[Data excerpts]
=-=-=-=-=

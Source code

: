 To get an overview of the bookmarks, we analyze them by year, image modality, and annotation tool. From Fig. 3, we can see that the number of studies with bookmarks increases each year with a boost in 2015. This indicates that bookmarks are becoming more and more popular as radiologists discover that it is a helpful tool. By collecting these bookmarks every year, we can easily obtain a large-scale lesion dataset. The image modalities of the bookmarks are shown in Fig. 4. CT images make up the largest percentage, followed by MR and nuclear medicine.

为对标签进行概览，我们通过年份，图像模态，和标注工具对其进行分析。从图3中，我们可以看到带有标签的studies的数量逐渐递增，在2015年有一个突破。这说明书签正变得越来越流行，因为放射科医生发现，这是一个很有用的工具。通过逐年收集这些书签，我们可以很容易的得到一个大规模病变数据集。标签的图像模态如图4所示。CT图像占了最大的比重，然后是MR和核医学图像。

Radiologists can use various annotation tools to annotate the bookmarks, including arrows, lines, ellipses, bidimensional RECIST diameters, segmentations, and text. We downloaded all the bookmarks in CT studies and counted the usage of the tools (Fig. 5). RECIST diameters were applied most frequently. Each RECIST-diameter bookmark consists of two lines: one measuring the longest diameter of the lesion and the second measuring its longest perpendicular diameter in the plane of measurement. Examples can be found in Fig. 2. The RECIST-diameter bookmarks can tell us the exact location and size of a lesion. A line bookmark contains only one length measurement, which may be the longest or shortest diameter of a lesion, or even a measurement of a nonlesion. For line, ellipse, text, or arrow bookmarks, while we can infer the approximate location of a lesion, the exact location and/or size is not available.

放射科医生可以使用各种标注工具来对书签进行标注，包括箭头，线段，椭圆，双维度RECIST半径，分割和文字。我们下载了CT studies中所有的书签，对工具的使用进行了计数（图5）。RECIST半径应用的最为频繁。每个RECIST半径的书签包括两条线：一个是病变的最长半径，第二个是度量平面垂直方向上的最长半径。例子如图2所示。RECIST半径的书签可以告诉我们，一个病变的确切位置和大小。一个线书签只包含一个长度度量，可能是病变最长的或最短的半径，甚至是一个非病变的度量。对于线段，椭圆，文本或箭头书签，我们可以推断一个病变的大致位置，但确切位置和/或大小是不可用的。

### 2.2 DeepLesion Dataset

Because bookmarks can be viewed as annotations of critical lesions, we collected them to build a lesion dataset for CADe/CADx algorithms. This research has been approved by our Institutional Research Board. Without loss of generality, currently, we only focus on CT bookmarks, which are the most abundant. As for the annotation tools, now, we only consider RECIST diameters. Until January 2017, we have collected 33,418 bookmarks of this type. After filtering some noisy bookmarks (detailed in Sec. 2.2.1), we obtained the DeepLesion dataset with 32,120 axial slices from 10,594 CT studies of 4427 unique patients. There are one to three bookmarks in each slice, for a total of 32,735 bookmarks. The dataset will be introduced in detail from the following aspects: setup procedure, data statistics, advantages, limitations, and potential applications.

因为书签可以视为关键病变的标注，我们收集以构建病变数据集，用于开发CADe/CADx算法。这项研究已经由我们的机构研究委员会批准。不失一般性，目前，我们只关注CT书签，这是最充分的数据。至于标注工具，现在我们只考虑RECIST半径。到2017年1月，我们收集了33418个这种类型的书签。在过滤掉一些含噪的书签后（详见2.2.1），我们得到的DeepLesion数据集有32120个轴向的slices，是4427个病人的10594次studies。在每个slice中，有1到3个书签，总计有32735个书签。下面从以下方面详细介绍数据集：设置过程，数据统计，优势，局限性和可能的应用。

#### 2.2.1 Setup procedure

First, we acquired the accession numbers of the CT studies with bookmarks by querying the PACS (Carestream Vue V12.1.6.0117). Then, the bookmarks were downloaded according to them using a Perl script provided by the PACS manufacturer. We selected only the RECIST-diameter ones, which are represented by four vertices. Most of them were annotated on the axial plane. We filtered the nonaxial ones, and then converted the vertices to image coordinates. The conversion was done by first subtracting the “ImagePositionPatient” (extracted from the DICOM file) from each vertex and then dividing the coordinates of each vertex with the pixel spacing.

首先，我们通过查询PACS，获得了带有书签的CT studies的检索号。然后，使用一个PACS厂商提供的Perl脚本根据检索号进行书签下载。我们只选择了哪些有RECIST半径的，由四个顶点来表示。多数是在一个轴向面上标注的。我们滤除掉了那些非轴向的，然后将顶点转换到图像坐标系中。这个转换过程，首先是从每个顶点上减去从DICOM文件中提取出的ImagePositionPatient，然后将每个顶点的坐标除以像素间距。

=-=-=-=-=

● **Exercise details**: As listed above, the lines from the line with "放射科医生可以使用各种标注工" to the line with "### 2.2 DeepLesion Dataset" are to be echoed exactly, with both ends included and nothing added.

● **Solution for this exercise**:
放射科医生可以使用各种标注工具来对书签进行标注，包括箭头，线段，椭圆，双维度RECIST半径，分割和文字。我们下载了CT studies中所有的书签，对工具的使用进行了计数（图5）。RECIST半径应用的最为频繁。每个RECIST半径的书签包括两条线：一个是病变的最长半径，第二个是度量平面垂直方向上的最长半径。例子如图2所示。RECIST半径的书签可以告诉我们，一个病变的确切位置和大小。一个线书签只包含一个长度度量，可能是病变最长的或最短的半径，甚至是一个非病变的度量。对于线段，椭圆，文本或箭头书签，我们可以推断一个病变的大致位置，但确切位置和/或大小是不可用的。

### 2.2 DeepLesion Dataset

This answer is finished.